I’m trying to figure out if the server just sends it’s queue of updates from clients on individually per tick — the queue of updates since the last tick— just as it would in a client relayed setup without server side code, or if it sends one message out with the game’s entire current state in it to update everyone?
Hi @VastView! I assume you’re talking about Nakama’s authoritative multiplayer feature.
Nakama’s authoritative matches do not broadcast any state automatically. It’s up to your match handler code to use the dispatcher.broadcast_message(...)
function to send state to one or more client. This gives you total control over when to send state updates, what data they should contain, and whether to send them to all players currently in the match or only a subset.

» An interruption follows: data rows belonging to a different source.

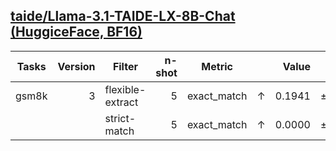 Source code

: ## [taide/Llama-3.1-TAIDE-LX-8B-Chat (HuggiceFace, BF16)](https://huggingface.co/taide/Llama-3.1-TAIDE-LX-8B-Chat)

|Tasks|Version|     Filter     |n-shot|  Metric   |   |Value |   |Stderr|
|-----|------:|----------------|-----:|-----------|---|-----:|---|-----:|
|gsm8k|      3|flexible-extract|     5|exact_match|↑  |0.1941|±  |0.0109|
|     |       |strict-match    |     5|exact_match|↑  |0.0000|±  |0.0000| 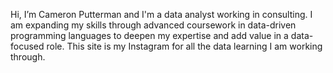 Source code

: Hi, I’m Cameron Putterman and I'm a data analyst working in consulting. 
I am expanding my skills through advanced coursework in data-driven programming languages to deepen my expertise and add value in a data-focused role. This site is my Instagram for all the data learning I am working through. 
<!--
**CameronPutterman/CameronPutterman** is a ✨ _special_ ✨ repository because its `README.md` (this file) appears on your GitHub profile.

Here are some ideas to get you started:

- 🔭 I’m currently working on ...
- 🌱 I’m currently learning ...
- 👯 I’m looking to collaborate on ...
- 🤔 I’m looking for help with ...
- 💬 Ask me about ...
- 📫 How to reach me: ...
- 😄 Pronouns: ...
- ⚡ Fun fact: ...
-->
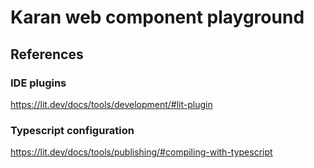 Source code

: # Karan web component playground

## References

### IDE plugins

<https://lit.dev/docs/tools/development/#lit-plugin>

### Typescript configuration

<https://lit.dev/docs/tools/publishing/#compiling-with-typescript>

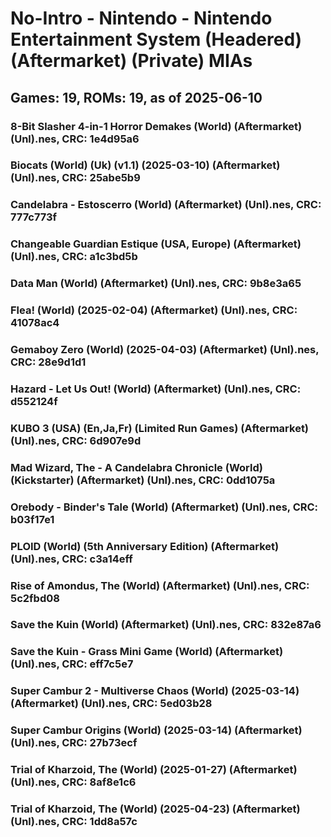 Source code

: # No-Intro - Nintendo - Nintendo Entertainment System (Headered) (Aftermarket) (Private) MIAs
## Games: 19, ROMs: 19, as of 2025-06-10

### 8-Bit Slasher 4-in-1 Horror Demakes (World) (Aftermarket) (Unl).nes, CRC: 1e4d95a6
### Biocats (World) (Uk) (v1.1) (2025-03-10) (Aftermarket) (Unl).nes, CRC: 25abe5b9
### Candelabra - Estoscerro (World) (Aftermarket) (Unl).nes, CRC: 777c773f
### Changeable Guardian Estique (USA, Europe) (Aftermarket) (Unl).nes, CRC: a1c3bd5b
### Data Man (World) (Aftermarket) (Unl).nes, CRC: 9b8e3a65
### Flea! (World) (2025-02-04) (Aftermarket) (Unl).nes, CRC: 41078ac4
### Gemaboy Zero (World) (2025-04-03) (Aftermarket) (Unl).nes, CRC: 28e9d1d1
### Hazard - Let Us Out! (World) (Aftermarket) (Unl).nes, CRC: d552124f
### KUBO 3 (USA) (En,Ja,Fr) (Limited Run Games) (Aftermarket) (Unl).nes, CRC: 6d907e9d
### Mad Wizard, The - A Candelabra Chronicle (World) (Kickstarter) (Aftermarket) (Unl).nes, CRC: 0dd1075a
### Orebody - Binder's Tale (World) (Aftermarket) (Unl).nes, CRC: b03f17e1
### PLOID (World) (5th Anniversary Edition) (Aftermarket) (Unl).nes, CRC: c3a14eff
### Rise of Amondus, The (World) (Aftermarket) (Unl).nes, CRC: 5c2fbd08
### Save the Kuin (World) (Aftermarket) (Unl).nes, CRC: 832e87a6
### Save the Kuin - Grass Mini Game (World) (Aftermarket) (Unl).nes, CRC: eff7c5e7
### Super Cambur 2 - Multiverse Chaos (World) (2025-03-14) (Aftermarket) (Unl).nes, CRC: 5ed03b28
### Super Cambur Origins (World) (2025-03-14) (Aftermarket) (Unl).nes, CRC: 27b73ecf
### Trial of Kharzoid, The (World) (2025-01-27) (Aftermarket) (Unl).nes, CRC: 8af8e1c6
### Trial of Kharzoid, The (World) (2025-04-23) (Aftermarket) (Unl).nes, CRC: 1dd8a57c
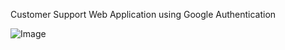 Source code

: Customer Support Web Application using Google Authentication

![Image](https://github.com/user-attachments/assets/d77d1cb6-abfd-455c-8bb3-626833f79461)
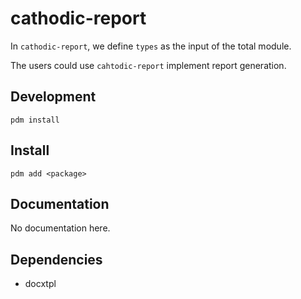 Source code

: # cathodic-report

In `cathodic-report`, we define `types` as the input of the total module.

The users could use `cahtodic-report` implement report generation.

## Development

`pdm install`

## Install

`pdm add <package>`

## Documentation

No documentation here.

## Dependencies

- docxtpl
<!-- - git@github.com:cathodic-app/mk2pdf.git -->
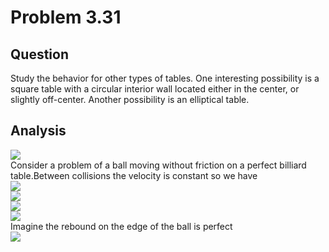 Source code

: # Problem 3.31
## Question
Study the behavior for other types of tables. One interesting possibility is a square table with a circular interior wall located either in the center, or slightly off-center. Another possibility is an elliptical table.
## Analysis
![](https://github.com/Monotone1997/computationalphysics_N2015301020041/blob/master/Exercise_09/1.png)  
Consider a problem of a ball moving without friction on a perfect billiard table.Between collisions the velocity is constant so we have  
![](https://github.com/Monotone1997/computationalphysics_N2015301020041/blob/master/Exercise_09/a.png)  
![](https://github.com/Monotone1997/computationalphysics_N2015301020041/blob/master/Exercise_09/b.png)  
![](https://github.com/Monotone1997/computationalphysics_N2015301020041/blob/master/Exercise_09/c.png)  
![](https://github.com/Monotone1997/computationalphysics_N2015301020041/blob/master/Exercise_09/d.png)  
Imagine the rebound on the edge of the ball is perfect  
![](https://github.com/Monotone1997/computationalphysics_N2015301020041/blob/master/Exercise_09/2.jpg)
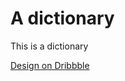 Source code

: # A dictionary

This is a dictionary

[Design on Dribbble](https://dribbble.com/shots/10689631-Simple-Dictionary)
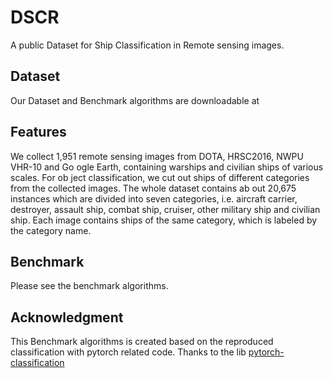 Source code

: # DSCR
A public Dataset for Ship Classification in Remote sensing images.

## Dataset
Our Dataset and Benchmark algorithms are downloadable at     

## Features
We collect 1,951 remote sensing images from DOTA, HRSC2016, NWPU VHR-10 and Go ogle Earth, containing warships and civilian ships of various scales. For ob ject classification, we cut out ships of different categories from the collected images. The whole dataset contains ab out 20,675 instances which are divided into seven categories, i.e. aircraft carrier, destroyer, assault ship, combat ship, cruiser, other military ship and civilian ship. Each image contains ships of the same category, which is labeled by the category name.

## Benchmark
Please see the benchmark algorithms.

## Acknowledgment
This Benchmark algorithms is created based on the reproduced classification with pytorch related code. Thanks to the lib [pytorch-classification](https://github.com/bearpaw/pytorch-classification)
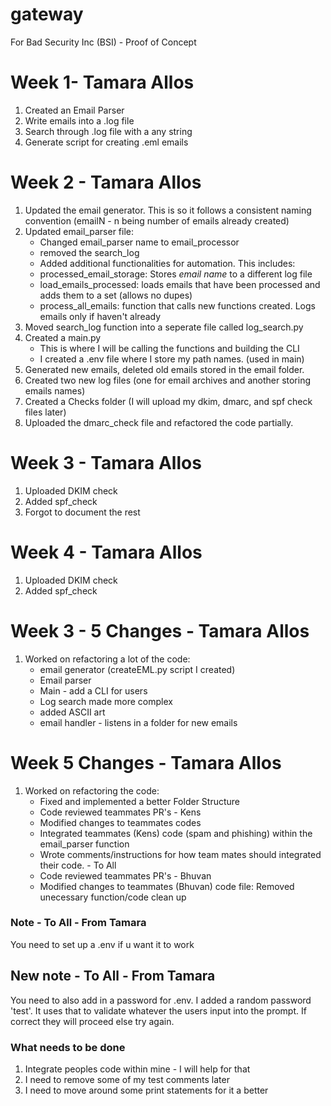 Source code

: # gateway
For Bad Security Inc (BSI) - Proof of Concept

# Week 1- Tamara Allos
1. Created an Email Parser
2. Write emails into a .log file
3. Search through .log file with a any string
4. Generate script for creating .eml emails

# Week 2 - Tamara Allos
1. Updated the email generator. This is so it follows a consistent naming convention (emailN - n being number of emails already created)
2. Updated email_parser file:
   - Changed email_parser name to email_processor
   - removed the search_log
   - Added additional functionalities for automation. This includes:
   - processed_email_storage: Stores *email name* to a different log file
   - load_emails_processed: loads emails that have been processed and adds them to a set (allows no dupes)
   - process_all_emails: function that calls new functions created. Logs emails only if haven't already
3. Moved search_log function into a seperate file called log_search.py
4. Created a main.py
    - This is where I will be calling the functions and building the CLI
    - I created a .env file where I store my path names. (used in main)
5. Generated new emails, deleted old emails stored in the email folder.
6. Created two new log files (one for email archives and another storing emails names)
7. Created a Checks folder (I will upload my dkim, dmarc, and spf check files later)
8. Uploaded the dmarc_check file and refactored the code partially.


# Week 3 - Tamara Allos
1. Uploaded DKIM check
2. Added spf_check
3. Forgot to document the rest

# Week 4 - Tamara Allos
1. Uploaded DKIM check
2. Added spf_check

# Week 3 - 5 Changes - Tamara Allos
1. Worked on refactoring a lot of the code:
    - email generator (createEML.py script I created)
    - Email parser
    - Main - add a CLI for users
    - Log search made more complex
    - added ASCII art
    - email handler - listens in a folder for new emails

# Week 5 Changes - Tamara Allos
1. Worked on refactoring the code:
    - Fixed and implemented a better Folder Structure
    - Code reviewed teammates PR's - Kens
    - Modified changes to teammates codes
    - Integrated teammates (Kens) code (spam and phishing) within the email_parser function
    - Wrote comments/instructions for how team mates should integrated their code. - To All
    - Code reviewed teammates PR's - Bhuvan
    - Modified changes to teammates (Bhuvan) code file: Removed unecessary function/code clean up


### Note - To All - From Tamara
You need to set up a .env if u want it to work

## New note - To All - From Tamara
You need to also add in a password for .env. I added a random password 'test'. It uses that to validate whatever the users input into the prompt. If correct they will proceed else try again.

### What needs to be done
1. Integrate peoples code within mine - I will help for that
2. I need to remove some of my test comments later
3. I need to move around some print statements for it a better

We generally recommend sending at most one message to each player per tick. This might be the same message to all players or a different one to each one, but nonetheless we recommend one update per player and for the message to be as small as you can make it.
Hope this helps!
Thank you so much for the help! I think I’ll try to send the entire state of a match to all players as one message every tick then, under one op_code Ideally I think I should only send changes to the state to keep message small, maybe along with a checksum for clients to see if their state still matches the server’s.

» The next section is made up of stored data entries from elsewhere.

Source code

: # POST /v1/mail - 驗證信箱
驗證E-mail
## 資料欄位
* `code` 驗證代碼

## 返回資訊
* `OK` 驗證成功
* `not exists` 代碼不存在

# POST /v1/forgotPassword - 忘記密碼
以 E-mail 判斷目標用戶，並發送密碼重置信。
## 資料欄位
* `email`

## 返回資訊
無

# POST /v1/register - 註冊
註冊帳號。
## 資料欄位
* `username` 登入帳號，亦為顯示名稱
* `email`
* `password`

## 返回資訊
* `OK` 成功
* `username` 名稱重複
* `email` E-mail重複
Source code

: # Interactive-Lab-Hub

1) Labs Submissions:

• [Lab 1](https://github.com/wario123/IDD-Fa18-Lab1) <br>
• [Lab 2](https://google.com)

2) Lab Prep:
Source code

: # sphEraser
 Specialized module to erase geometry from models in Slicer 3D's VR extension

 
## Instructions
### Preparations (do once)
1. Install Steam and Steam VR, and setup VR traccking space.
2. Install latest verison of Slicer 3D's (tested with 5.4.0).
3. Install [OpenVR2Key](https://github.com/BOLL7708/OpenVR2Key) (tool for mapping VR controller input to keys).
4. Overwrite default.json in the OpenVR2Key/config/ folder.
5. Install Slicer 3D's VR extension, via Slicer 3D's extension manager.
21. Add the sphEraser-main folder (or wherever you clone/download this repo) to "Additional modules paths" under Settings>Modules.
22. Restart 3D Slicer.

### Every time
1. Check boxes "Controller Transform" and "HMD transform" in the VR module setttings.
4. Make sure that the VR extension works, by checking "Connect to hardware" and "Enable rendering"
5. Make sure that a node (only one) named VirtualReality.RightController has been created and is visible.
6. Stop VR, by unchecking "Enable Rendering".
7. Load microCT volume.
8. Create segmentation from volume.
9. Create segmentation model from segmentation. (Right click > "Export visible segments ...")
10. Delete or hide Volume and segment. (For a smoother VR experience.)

However, if you could please explain, why is it better to send one big message out over the internet, rather than multiple smaller ones? Don’t the smaller ones travel faster?

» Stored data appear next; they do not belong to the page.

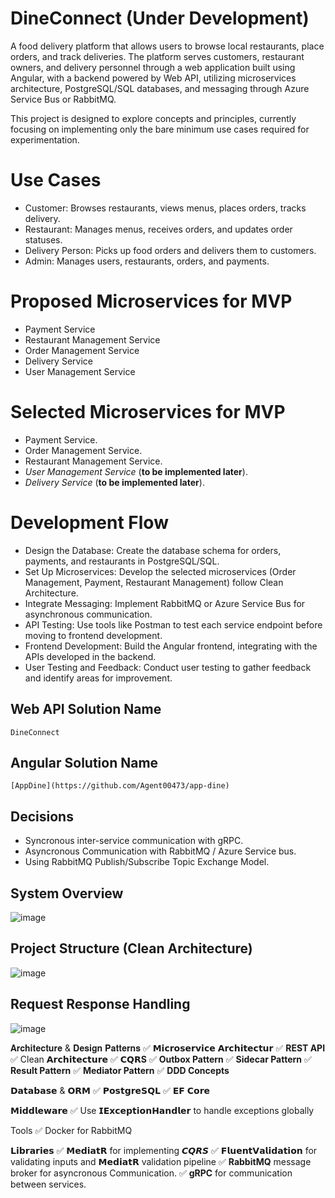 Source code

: # DineConnect (Under Development)
A food delivery platform that allows users to browse local restaurants, place orders, and track deliveries. The platform serves customers, restaurant owners, and delivery personnel through a web application built using Angular, with a backend powered by Web API, utilizing microservices architecture, PostgreSQL/SQL databases, and messaging through Azure Service Bus or RabbitMQ.

This project is designed to explore concepts and principles, currently focusing on implementing only the bare minimum use cases required for experimentation.

# Use Cases
  * Customer: Browses restaurants, views menus, places orders, tracks delivery.
  * Restaurant: Manages menus, receives orders, and updates order statuses.
  * Delivery Person: Picks up food orders and delivers them to customers.
  * Admin: Manages users, restaurants, orders, and payments.
# Proposed Microservices for MVP
  * Payment Service
  * Restaurant Management Service
  * Order Management Service
  * Delivery Service
  * User Management Service
# Selected Microservices for MVP
  * Payment Service.
  * Order Management Service.
  * Restaurant Management Service.
  * _User Management Service_ (**to be implemented later**).
  * _Delivery Service_ (**to be implemented later**).
# Development Flow
  * Design the Database: Create the database schema for orders, payments, and restaurants in PostgreSQL/SQL.
  * Set Up Microservices: Develop the selected microservices (Order Management, Payment, Restaurant Management) follow Clean Architecture.
  * Integrate Messaging: Implement RabbitMQ or Azure Service Bus for asynchronous communication.
  * API Testing: Use tools like Postman to test each service endpoint before moving to frontend development.
  * Frontend Development: Build the Angular frontend, integrating with the APIs developed in the backend.
  * User Testing and Feedback: Conduct user testing to gather feedback and identify areas for improvement.

## Web API Solution Name
    DineConnect
## Angular Solution Name
    [AppDine](https://github.com/Agent00473/app-dine)
## Decisions
   * Syncronous inter-service communication with gRPC.
   * Asyncronous Communication with RabbitMQ / Azure Service bus.
   * Using RabbitMQ Publish/Subscribe Topic Exchange Model.

## System Overview
![image](https://github.com/user-attachments/assets/eb5c59f3-b73b-4348-a60e-c5156f90f927)

## Project Structure (Clean Architecture)
![image](https://github.com/user-attachments/assets/81efc361-100c-406b-9e46-7938f9559482)

## Request Response Handling
![image](https://github.com/user-attachments/assets/7e011266-51bc-4ac0-a105-2131c891c954)

𝐀𝐫𝐜𝐡𝐢𝐭𝐞𝐜𝐭𝐮𝐫𝐞 & 𝐃𝐞𝐬𝐢𝐠𝐧 𝐏𝐚𝐭𝐭𝐞𝐫𝐧𝐬
✅ 𝗠𝗶𝗰𝗿𝗼𝘀𝗲𝗿𝘃𝗶𝗰𝗲 𝗔𝗿𝗰𝗵𝗶𝘁𝗲𝗰𝘁𝘂𝗿
✅ **REST API**
✅ Clean 𝗔𝗿𝗰𝗵𝗶𝘁𝗲𝗰𝘁𝘂𝗿𝗲
✅ **𝗖𝗤𝗥S**
✅ **Outbox Pattern**
✅ **Sidecar Pattern**
✅ **Result Pattern**
✅ **Mediator Pattern**
✅ **DDD Concepts**

𝗗𝗮𝘁𝗮𝗯𝗮𝘀𝗲 & 𝗢𝗥𝗠
✅ 𝗣𝗼𝘀𝘁𝗴𝗿𝗲𝗦𝗤𝗟
✅ 𝗘𝗙 𝗖𝗼𝗿𝗲

𝗠𝗶𝗱𝗱𝗹𝗲𝘄𝗮𝗿𝗲
✅ Use 𝗜𝗘𝘅𝗰𝗲𝗽𝘁𝗶𝗼𝗻𝗛𝗮𝗻𝗱𝗹𝗲𝗿 to handle exceptions globally

Tools
✅ Docker for RabbitMQ

𝗟𝗶𝗯𝗿𝗮𝗿𝗶𝗲𝘀
✅ 𝗠𝗲𝗱𝗶𝗮𝘁𝗥 for implementing 𝘾𝙌𝙍𝙎
✅ 𝗙𝗹𝘂𝗲𝗻𝘁𝗩𝗮𝗹𝗶𝗱𝗮𝘁𝗶𝗼𝗻 for validating inputs and 𝗠𝗲𝗱𝗶𝗮𝘁𝗥 validation pipeline
✅ **RabbitMQ** message broker for asyncronous Communication.
✅ **gRPC** for communication between services.

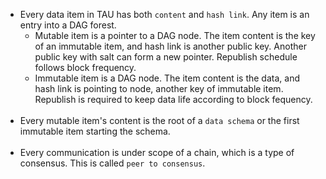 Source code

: * Every data item in TAU has both `content` and `hash link`. Any item is an entry into a DAG forest. 
  * Mutable item is a pointer to a DAG node. The item content is the key of an immutable item, and hash link is another public key. Another public key with salt can form a new pointer. Republish schedule follows block frequency. 
  * Immutable item is a DAG node. The item content is the data, and hash link is pointing to node, another key of immutable item. Republish is required to keep data life according to block fequency. <br><br>
* Every mutable item's content is the root of a `data schema` or the first immutable item starting the schema.<br><br>
* Every communication is under scope of a chain, which is a type of consensus. This is called `peer to consensus`.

Also, if you send small messages out emmediatly as you recieve player inputs —as in relayed multiplayer— wouldn’t that be faster than bundling them all together into one big message that waits to be sent on the next tick? Or does client relayed multiplayer also internally work with a tick rate anyways, bringing this back to my previous paragraph’s question?
Thank you again for your kind help. If it’s too much of a hassle to explain, don’t feel bad to leave me to my own devices
God bless.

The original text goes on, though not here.